Transcribe only the lines of the listing below from the one holding "the event queue." through the one holding "Z(0)=0 ~,~Z(L)=0", inclusive, without any change.

- _Data shown_
• • • • •
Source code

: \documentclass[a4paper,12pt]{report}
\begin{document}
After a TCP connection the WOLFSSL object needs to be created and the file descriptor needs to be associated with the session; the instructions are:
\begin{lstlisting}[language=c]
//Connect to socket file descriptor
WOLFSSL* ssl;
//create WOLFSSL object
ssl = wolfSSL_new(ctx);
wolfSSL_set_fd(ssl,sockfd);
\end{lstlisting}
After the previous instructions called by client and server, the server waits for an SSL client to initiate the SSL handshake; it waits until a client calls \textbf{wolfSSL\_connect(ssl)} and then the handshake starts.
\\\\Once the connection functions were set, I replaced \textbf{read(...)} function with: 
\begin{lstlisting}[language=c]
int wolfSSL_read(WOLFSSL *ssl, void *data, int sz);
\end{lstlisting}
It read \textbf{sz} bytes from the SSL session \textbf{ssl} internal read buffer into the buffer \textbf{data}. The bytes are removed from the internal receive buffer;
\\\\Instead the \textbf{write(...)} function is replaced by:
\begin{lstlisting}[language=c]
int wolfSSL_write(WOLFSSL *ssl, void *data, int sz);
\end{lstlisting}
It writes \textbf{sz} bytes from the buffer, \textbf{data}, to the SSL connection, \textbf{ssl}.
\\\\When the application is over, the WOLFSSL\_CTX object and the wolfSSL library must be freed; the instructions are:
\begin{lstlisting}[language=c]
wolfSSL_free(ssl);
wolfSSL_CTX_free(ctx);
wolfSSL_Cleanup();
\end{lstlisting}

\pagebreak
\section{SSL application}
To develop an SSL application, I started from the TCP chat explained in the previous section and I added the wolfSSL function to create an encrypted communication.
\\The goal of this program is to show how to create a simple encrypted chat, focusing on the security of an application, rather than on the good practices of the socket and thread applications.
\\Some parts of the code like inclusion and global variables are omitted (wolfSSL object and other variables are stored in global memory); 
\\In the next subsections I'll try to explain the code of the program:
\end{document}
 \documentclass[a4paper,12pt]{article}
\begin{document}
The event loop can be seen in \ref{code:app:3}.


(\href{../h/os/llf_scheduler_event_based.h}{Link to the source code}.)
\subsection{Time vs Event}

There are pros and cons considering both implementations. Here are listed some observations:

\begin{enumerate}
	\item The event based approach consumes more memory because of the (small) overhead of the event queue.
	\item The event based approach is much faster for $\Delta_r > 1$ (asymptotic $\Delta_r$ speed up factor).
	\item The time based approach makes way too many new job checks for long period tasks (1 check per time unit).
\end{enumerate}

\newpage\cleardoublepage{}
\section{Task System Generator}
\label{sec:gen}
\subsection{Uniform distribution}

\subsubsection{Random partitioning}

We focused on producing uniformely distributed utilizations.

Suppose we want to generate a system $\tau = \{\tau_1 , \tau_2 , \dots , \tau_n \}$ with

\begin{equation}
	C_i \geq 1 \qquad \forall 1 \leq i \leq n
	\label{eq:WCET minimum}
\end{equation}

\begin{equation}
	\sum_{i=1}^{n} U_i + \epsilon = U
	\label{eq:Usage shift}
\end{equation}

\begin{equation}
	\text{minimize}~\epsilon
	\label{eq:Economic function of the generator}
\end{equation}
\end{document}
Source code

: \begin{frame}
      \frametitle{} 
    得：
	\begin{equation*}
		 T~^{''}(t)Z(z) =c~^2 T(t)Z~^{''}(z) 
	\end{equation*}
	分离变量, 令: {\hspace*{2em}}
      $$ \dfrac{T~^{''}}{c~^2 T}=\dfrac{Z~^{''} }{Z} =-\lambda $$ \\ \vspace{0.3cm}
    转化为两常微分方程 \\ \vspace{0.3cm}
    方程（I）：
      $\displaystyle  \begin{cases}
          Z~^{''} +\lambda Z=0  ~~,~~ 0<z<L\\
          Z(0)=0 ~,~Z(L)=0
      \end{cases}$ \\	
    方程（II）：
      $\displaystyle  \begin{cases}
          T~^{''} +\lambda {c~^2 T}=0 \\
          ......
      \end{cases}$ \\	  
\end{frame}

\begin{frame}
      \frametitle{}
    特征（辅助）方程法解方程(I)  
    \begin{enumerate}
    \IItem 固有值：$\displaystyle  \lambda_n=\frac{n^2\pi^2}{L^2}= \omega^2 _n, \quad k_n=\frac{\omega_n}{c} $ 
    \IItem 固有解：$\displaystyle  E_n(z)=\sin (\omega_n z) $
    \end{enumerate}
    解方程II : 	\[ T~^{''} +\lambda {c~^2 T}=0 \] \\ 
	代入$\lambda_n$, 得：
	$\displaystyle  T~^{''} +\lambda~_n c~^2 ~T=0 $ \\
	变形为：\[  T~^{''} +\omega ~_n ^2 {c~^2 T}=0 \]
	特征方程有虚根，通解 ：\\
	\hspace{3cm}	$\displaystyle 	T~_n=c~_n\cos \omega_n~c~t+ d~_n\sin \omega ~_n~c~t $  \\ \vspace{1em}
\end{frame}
• • • • •
- _Exercise answer_
	\item The event based approach consumes more memory because of the (small) overhead of the event queue.
	\item The event based approach is much faster for $\Delta_r > 1$ (asymptotic $\Delta_r$ speed up factor).
	\item The time based approach makes way too many new job checks for long period tasks (1 check per time unit).
\end{enumerate}

\newpage\cleardoublepage{}
\section{Task System Generator}
\label{sec:gen}
\subsection{Uniform distribution}

\subsubsection{Random partitioning}

We focused on producing uniformely distributed utilizations.

Suppose we want to generate a system $\tau = \{\tau_1 , \tau_2 , \dots , \tau_n \}$ with

\begin{equation}
	C_i \geq 1 \qquad \forall 1 \leq i \leq n
	\label{eq:WCET minimum}
\end{equation}

\begin{equation}
	\sum_{i=1}^{n} U_i + \epsilon = U
	\label{eq:Usage shift}
\end{equation}

\begin{equation}
	\text{minimize}~\epsilon
	\label{eq:Economic function of the generator}
\end{equation}
\end{document}
Source code

: \begin{frame}
      \frametitle{} 
    得：
	\begin{equation*}
		 T~^{''}(t)Z(z) =c~^2 T(t)Z~^{''}(z) 
	\end{equation*}
	分离变量, 令: {\hspace*{2em}}
      $$ \dfrac{T~^{''}}{c~^2 T}=\dfrac{Z~^{''} }{Z} =-\lambda $$ \\ \vspace{0.3cm}
    转化为两常微分方程 \\ \vspace{0.3cm}
    方程（I）：
      $\displaystyle  \begin{cases}
          Z~^{''} +\lambda Z=0  ~~,~~ 0<z<L\\
          Z(0)=0 ~,~Z(L)=0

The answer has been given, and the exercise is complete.